- **Work request**: Go through the material and pull out every line with the string "after" in it.

- **Provided records**:
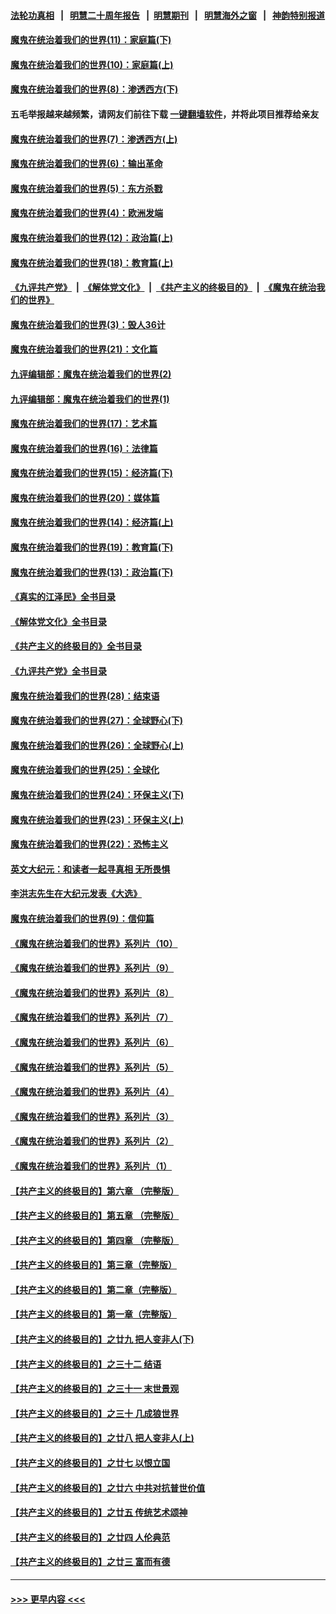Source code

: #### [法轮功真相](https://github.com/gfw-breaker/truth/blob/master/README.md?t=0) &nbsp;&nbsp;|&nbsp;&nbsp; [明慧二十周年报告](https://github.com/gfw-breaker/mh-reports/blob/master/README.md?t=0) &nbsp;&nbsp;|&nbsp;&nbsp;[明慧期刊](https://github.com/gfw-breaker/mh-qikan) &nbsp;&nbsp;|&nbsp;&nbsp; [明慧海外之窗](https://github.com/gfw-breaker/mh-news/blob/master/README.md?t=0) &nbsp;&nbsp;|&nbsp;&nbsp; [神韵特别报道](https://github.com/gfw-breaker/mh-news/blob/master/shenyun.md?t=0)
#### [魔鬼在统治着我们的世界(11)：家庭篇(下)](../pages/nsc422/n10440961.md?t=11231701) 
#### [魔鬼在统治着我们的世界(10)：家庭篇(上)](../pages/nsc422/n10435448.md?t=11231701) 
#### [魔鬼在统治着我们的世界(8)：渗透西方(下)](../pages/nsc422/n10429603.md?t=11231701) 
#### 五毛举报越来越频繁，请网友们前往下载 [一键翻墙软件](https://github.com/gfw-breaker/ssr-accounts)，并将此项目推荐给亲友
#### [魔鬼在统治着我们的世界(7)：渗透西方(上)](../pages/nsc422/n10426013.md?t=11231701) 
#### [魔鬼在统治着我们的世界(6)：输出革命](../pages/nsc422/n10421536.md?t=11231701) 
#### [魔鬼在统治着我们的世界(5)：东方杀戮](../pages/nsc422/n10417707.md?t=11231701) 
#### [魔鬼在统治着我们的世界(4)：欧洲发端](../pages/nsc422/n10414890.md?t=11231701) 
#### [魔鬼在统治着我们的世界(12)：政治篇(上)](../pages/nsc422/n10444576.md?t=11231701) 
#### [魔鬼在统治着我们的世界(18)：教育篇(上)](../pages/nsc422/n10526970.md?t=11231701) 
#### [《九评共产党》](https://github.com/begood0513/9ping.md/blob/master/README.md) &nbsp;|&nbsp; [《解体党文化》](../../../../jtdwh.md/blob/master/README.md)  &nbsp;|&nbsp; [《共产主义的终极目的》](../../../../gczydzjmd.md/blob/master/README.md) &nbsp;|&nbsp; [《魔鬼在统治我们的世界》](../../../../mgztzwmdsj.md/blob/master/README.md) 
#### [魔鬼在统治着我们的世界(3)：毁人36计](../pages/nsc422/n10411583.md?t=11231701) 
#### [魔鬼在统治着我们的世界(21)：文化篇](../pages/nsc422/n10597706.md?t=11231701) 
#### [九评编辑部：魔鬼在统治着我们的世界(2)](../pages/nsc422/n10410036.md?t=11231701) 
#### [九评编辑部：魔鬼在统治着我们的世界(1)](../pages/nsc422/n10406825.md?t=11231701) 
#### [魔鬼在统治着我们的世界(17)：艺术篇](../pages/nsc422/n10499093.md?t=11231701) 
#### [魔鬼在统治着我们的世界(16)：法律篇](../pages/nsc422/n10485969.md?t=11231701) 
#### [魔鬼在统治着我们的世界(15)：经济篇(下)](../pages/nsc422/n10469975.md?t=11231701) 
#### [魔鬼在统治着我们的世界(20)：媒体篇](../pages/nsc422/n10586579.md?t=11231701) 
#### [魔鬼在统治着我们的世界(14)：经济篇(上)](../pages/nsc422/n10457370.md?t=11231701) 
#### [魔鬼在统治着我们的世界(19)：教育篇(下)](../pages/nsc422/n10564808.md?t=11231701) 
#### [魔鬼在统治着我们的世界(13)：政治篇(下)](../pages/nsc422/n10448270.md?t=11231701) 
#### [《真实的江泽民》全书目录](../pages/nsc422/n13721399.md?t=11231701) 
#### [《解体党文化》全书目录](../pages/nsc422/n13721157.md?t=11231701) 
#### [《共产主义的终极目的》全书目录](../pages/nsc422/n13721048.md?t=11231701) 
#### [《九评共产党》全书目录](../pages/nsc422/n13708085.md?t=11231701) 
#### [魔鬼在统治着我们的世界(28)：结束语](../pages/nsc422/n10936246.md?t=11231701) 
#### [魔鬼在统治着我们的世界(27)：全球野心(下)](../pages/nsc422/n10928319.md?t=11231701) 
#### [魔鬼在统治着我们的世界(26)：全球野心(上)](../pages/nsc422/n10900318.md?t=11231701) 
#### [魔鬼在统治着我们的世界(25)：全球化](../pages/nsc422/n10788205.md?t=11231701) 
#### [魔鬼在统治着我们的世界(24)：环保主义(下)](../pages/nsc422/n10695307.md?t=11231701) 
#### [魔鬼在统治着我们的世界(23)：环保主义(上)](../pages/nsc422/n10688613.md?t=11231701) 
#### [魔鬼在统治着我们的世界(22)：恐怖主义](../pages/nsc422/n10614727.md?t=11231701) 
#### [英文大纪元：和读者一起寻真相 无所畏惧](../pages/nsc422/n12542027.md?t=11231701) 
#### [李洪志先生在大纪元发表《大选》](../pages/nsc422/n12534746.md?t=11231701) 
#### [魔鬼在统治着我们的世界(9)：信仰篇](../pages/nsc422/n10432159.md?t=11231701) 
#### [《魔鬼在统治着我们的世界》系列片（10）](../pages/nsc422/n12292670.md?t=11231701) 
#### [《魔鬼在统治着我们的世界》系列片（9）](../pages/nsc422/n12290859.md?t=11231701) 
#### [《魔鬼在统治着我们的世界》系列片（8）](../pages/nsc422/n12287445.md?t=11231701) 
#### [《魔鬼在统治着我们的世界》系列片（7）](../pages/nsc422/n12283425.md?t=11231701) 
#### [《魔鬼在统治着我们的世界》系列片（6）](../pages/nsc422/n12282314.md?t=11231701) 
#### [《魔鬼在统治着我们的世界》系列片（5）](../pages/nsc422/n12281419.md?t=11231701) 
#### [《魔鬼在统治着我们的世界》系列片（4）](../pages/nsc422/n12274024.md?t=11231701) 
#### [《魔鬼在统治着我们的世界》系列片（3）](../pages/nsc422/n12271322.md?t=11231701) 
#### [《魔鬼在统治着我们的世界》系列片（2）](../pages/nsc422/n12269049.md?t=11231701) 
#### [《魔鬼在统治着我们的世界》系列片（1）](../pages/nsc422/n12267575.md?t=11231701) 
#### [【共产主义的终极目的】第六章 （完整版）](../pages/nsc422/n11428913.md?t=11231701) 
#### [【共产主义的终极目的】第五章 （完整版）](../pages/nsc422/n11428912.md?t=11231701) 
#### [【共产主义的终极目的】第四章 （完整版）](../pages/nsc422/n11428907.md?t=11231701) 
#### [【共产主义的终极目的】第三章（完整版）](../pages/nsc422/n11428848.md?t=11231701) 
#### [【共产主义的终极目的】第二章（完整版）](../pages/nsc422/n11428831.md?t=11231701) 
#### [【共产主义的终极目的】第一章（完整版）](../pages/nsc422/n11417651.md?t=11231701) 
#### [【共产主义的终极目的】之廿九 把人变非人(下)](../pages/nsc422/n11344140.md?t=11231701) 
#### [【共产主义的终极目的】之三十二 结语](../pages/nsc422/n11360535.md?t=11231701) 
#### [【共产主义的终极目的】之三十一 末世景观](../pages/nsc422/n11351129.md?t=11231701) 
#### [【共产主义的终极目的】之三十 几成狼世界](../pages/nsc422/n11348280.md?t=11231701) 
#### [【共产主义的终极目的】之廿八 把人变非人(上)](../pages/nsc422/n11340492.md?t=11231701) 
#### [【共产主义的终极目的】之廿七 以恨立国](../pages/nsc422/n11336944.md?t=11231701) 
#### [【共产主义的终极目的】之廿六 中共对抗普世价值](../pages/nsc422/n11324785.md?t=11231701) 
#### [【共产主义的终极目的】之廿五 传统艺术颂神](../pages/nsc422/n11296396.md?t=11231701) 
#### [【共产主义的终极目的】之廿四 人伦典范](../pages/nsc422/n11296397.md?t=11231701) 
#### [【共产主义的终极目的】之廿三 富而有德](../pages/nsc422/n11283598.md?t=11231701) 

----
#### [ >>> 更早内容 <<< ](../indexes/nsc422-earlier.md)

==

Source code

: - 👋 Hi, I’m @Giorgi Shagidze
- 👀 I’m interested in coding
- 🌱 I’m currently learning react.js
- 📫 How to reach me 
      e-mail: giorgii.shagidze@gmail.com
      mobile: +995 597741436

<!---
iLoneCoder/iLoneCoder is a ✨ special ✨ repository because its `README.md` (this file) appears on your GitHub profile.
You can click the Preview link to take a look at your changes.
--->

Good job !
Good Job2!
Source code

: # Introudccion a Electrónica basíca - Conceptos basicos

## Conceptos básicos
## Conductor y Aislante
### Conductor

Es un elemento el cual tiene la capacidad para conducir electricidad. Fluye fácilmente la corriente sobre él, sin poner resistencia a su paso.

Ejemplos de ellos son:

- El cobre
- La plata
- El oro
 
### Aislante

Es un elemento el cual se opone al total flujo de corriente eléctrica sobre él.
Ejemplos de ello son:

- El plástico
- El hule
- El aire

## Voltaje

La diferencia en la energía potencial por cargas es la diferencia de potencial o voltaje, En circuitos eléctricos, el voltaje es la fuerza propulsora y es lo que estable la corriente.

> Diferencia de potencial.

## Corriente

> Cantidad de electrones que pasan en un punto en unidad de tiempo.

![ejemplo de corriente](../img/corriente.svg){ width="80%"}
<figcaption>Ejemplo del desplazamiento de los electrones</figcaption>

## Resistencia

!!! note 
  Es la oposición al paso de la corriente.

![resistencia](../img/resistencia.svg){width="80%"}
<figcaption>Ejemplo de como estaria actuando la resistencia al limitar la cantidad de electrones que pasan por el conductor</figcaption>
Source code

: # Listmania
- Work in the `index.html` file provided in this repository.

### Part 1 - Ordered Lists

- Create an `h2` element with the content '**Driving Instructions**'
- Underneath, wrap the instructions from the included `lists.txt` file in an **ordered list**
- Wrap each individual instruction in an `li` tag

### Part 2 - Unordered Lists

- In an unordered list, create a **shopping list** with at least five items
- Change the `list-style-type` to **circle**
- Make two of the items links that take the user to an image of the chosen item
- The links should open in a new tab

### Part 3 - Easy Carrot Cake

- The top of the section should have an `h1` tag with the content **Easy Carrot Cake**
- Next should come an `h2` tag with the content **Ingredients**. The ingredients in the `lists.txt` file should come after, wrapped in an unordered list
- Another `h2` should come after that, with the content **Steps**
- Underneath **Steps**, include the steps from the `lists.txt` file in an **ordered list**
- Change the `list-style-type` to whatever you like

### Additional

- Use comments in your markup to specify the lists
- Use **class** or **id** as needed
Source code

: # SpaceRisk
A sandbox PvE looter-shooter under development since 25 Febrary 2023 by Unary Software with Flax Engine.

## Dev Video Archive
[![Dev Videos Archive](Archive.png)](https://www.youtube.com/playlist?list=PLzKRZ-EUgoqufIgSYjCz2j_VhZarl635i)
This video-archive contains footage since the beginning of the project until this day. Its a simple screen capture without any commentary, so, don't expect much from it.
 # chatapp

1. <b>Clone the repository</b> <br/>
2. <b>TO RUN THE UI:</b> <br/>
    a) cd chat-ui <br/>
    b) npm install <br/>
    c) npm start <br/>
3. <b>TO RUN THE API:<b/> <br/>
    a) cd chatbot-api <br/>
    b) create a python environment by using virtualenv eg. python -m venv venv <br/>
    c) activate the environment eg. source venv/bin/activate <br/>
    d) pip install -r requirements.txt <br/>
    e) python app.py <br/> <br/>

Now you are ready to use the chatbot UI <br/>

- **Task answer**:
- Next should come an `h2` tag with the content **Ingredients**. The ingredients in the `lists.txt` file should come after, wrapped in an unordered list
- Another `h2` should come after that, with the content **Steps**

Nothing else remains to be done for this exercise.